All Washed Up
Flotsamologists never know what they’ll uncover on Washington’s stormy shores—and that’s the point.
Two years ago, at the annual Beachcombers’ Fun Fair in Ocean Shores, I met a garbage-truck mechanic from Sumner named Andrae Hart and his wife, Kimberly, and mother, Priscilla. Thirteen years earlier Andrae had suffered a severe head injury, courtesy of a drunk driver, and fallen into a coma. For years after he awakened, his mother told me, “he didn’t find anything he could enjoy or get involved in. Then we took him beachcombing.” Somehow tramping the sands, scanning for a message in a bottle or whatever else the sea felt like spitting up, reconnected him to the world. “Now he does it all the time,” Priscilla says. “He gets up at four in the morning so he can go scour the beaches. His life just revolves around this.” The three Harts followed the storms and flotsam the way Deadheads once followed the Magic Bus. They even talked of selling their house, buying a camper, and becoming full-time beachcombers.
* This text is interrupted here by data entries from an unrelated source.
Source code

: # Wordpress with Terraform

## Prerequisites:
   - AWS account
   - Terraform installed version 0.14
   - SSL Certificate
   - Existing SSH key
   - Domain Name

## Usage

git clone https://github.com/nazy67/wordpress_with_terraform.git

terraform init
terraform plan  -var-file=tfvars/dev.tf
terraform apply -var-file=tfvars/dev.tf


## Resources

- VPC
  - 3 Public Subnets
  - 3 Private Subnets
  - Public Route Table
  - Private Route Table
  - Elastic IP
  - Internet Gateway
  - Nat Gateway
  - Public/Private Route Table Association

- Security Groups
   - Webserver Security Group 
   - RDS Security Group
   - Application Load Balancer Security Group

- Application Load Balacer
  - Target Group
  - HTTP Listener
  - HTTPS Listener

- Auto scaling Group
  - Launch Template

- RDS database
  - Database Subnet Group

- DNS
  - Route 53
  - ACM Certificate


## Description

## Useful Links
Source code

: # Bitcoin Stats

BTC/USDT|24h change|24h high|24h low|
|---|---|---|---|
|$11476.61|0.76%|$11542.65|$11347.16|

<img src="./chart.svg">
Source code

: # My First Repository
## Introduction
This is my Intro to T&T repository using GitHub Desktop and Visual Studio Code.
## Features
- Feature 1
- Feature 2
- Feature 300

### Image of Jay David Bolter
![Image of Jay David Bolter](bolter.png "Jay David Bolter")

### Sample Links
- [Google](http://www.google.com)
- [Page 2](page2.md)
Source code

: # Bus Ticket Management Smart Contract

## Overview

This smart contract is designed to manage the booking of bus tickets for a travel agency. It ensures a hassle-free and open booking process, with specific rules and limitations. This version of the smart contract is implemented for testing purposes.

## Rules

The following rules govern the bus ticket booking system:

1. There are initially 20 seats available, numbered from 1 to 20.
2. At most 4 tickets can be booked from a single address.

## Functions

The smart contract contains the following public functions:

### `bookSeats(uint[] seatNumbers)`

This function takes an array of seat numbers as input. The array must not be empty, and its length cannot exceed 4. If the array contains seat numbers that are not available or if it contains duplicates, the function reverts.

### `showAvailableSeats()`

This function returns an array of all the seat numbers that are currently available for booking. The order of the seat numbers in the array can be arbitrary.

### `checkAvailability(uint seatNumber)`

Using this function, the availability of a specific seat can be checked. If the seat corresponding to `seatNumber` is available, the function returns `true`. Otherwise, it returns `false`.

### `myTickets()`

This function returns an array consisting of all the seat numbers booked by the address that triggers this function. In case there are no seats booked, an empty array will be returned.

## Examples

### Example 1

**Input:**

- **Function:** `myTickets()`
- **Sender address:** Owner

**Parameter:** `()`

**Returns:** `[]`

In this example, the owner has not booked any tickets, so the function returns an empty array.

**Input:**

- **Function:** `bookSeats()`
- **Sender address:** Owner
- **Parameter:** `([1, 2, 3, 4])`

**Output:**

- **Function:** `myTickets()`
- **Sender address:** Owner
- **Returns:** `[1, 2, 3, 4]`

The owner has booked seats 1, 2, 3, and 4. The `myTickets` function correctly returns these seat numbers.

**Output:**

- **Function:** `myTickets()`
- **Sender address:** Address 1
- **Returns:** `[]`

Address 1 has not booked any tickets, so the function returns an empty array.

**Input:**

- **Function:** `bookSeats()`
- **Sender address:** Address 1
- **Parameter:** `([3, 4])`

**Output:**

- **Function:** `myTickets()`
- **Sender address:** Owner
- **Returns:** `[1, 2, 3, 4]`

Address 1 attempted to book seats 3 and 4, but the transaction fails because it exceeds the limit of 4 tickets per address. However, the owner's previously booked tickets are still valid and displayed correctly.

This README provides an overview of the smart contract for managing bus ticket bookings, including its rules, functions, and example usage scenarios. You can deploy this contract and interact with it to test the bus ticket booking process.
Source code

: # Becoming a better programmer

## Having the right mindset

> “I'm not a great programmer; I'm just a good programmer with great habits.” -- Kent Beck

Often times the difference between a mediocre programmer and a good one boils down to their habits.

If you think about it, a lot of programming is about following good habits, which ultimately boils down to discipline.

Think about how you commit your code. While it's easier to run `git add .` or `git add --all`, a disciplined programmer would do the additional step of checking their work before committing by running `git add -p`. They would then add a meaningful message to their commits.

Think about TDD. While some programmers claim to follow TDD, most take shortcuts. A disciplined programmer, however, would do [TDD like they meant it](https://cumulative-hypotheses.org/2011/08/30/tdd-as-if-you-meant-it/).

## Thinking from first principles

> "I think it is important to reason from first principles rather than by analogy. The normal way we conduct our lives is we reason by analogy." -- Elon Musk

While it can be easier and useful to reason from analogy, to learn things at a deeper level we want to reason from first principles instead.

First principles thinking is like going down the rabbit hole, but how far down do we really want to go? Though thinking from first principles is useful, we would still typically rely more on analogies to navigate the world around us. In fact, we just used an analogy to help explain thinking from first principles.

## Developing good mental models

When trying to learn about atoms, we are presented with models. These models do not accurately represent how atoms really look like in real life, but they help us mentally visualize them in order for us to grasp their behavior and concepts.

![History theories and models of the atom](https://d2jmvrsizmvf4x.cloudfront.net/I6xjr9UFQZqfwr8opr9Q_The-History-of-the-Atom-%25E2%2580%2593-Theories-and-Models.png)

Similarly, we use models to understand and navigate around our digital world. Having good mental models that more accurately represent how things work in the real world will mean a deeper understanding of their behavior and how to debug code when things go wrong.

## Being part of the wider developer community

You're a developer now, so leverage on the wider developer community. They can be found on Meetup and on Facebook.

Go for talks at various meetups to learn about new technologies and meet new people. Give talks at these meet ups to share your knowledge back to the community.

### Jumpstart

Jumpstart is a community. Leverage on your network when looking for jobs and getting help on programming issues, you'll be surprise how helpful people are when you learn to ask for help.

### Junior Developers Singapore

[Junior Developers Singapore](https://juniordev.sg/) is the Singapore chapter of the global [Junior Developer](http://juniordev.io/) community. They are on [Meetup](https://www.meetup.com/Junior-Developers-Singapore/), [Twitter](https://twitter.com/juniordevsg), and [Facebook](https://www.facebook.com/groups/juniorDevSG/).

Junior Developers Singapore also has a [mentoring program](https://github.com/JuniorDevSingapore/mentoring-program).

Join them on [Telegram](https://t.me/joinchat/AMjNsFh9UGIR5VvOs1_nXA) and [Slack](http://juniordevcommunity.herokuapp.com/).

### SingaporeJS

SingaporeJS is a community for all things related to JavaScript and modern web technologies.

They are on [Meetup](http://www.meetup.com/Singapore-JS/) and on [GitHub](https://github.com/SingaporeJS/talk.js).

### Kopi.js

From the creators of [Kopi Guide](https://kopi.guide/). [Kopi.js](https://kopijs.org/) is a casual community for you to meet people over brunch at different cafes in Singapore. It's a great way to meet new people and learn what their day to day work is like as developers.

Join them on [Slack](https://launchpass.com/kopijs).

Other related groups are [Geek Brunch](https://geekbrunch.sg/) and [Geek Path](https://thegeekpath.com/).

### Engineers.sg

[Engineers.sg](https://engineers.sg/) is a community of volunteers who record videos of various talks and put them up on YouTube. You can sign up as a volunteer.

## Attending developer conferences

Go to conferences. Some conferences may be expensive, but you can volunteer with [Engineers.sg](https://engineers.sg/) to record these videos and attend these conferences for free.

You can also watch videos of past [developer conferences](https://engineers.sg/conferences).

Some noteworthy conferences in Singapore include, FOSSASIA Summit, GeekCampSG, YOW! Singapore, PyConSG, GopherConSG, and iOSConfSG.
Beachcombing appeals to a raft of instincts and inclinations: to the detective, archaeologist, naturalist, treasure hunter, collector, and, especially, hunter-gatherer in all of us. It is a meditative exercise that will upend your worldview and teach you to savor the foul weather and biting wind that bring big waves and flotsam bonanzas. And so it suits Washington’s coast, which is notoriously deficient in the things people usually go to beaches for: The water’s too cold to swim in without a wet suit, beachfront bars are unheard of, and you’re more likely to get wind-whipped than sunburned.
Beachcombing appeals to the detective, archaeologist, naturalist, treasure hunter, collector, and hunter-gatherer in all of us.
This outwardly quirky pursuit is a draw for many of the 4 million tourists and day-trippers Ocean Shores hosts each year. About 2,000 of the more ardent combers gather early each March for the Fun Fair, the renaissance weekend of beachcombing. This year they’ll hear talks on crows and other beach birds, marine ecosystems, and driftwood and how to tell what tree species and area it came from. They’ll view and perhaps erect astonishing assemblages of fishing floats, floating sneakers, and other gaudy sea wrack, all competing like prize steers for one of the show’s blue ribbons. They’ll walk the tideline with a marine ecologist, learning to read the language of sand and surf. And they’ll scatter along the shoreline for the fair’s high point, the Dash for Trash, a littoral scavenger hunt that doubles as beach cleanup.